Also yesterday, Indonesia’s military chief extended a new cease-fire offer to rebels in Aceh province, the region hit hardest by the December 26 earthquake and tsunami that killed more than 150,000 people across southern Asia.


General Endriartono Sutarto repeated claims the guerrillas, who have fought for years for a separate homeland on Sumatra Island’s northern tip, had tried to hijack relief supplies. The Free Aceh Movement, known by its Indonesian acronym GAM, “is trying to stop food assistance and they are trying to rob the food away,” General Sutarto said. “If they ask for food, we will give it to them. They do not have to do this.”

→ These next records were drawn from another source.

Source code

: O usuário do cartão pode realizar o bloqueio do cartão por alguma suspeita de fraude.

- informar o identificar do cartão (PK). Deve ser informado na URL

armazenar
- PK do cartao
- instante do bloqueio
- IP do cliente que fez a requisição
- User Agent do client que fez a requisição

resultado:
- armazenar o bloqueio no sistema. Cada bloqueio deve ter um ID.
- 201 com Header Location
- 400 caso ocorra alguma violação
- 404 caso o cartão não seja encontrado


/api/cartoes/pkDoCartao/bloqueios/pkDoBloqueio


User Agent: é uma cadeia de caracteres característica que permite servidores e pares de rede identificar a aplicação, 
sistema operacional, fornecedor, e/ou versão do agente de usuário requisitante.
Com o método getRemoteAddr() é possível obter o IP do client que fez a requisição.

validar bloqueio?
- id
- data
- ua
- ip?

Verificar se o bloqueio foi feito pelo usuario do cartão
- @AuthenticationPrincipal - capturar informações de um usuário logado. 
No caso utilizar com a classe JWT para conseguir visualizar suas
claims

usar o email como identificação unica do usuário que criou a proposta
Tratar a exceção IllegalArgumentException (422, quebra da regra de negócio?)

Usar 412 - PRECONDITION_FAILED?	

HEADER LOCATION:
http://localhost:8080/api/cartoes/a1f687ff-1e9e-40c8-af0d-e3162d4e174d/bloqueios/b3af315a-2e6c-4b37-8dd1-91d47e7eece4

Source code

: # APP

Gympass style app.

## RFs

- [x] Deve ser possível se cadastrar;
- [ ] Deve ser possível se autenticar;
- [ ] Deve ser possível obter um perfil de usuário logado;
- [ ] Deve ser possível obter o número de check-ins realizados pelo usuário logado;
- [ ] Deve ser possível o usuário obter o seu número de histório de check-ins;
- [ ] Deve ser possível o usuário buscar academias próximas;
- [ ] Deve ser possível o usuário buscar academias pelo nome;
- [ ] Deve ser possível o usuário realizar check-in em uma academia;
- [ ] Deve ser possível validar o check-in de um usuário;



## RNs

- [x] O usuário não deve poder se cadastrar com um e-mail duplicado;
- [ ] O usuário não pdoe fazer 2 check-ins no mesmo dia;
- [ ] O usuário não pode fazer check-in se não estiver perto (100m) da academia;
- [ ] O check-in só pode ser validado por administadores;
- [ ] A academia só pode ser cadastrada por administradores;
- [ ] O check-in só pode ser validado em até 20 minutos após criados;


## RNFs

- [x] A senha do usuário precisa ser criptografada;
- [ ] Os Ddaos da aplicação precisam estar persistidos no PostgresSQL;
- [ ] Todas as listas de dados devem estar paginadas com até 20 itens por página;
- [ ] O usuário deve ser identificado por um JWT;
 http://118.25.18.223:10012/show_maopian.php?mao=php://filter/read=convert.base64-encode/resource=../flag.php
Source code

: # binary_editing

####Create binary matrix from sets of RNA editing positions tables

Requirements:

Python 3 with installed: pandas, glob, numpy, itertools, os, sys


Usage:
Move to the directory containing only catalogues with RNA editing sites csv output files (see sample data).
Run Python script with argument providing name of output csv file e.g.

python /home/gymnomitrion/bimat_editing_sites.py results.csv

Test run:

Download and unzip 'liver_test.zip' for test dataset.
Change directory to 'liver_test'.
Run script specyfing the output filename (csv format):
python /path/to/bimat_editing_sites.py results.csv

The military yesterday restricted aid workers’ movement outside of the cities of Banda Aceh and Meulaboh, according to the New York Times Web site last night.


The 21-year-old survivor, Ari Afrizal, was picked up Sunday by a container ship after being swept out to sea by the tsunami from a beachfront construction site in Aceh. He is the third Indonesian to be rescued and brought to Malaysia.


“The earthquake lasted about 15 minutes,” Mr. Ari said after the ship docked at Port Klang near the capital, Kuala Lumpur. “Then the waves came, big, big waves that slammed down hard on us.”


Mr. Ari, who appeared fit despite the ordeal, said he saw four of his friends grab pieces of debris or uprooted trees, “but we drifted away from each other as the waves rolled us out further into the sea.”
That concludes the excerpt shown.